● **Assignment**: For the data below, say how many lines contain "equation". Only the number should be given.

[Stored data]
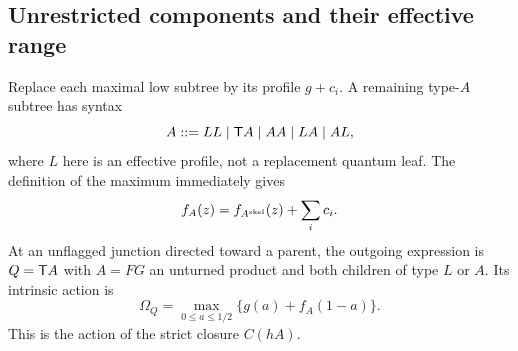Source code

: \subsection{Unrestricted components and their effective range}
Replace each maximal low subtree by its profile
$g+c_i$. A remaining type-$A$ subtree has syntax
\begin{equation}\label{st:skeleton}
 A::=LL\mid\T A\mid AA\mid LA\mid AL,
\end{equation}
where $L$ here is an effective profile, not a
replacement quantum leaf. The definition of the
maximum immediately gives
\begin{equation}\label{st:constant-skeleton}
 f_A(z)=f_{A^{\rm skel}}(z)+\sum_i c_i.
\end{equation}
At an unflagged junction directed toward a parent,
the outgoing expression is $Q=\T A$ with $A=FG$
an unturned product and both children of type $L$
or $A$. Its intrinsic action is
\[
 \Omega_Q=\max_{0\le a\le1/2}
                 \{g(a)+f_A(1-a)\}.
\]
This is the action of the strict closure $C(hA)$.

● **Result below**: 4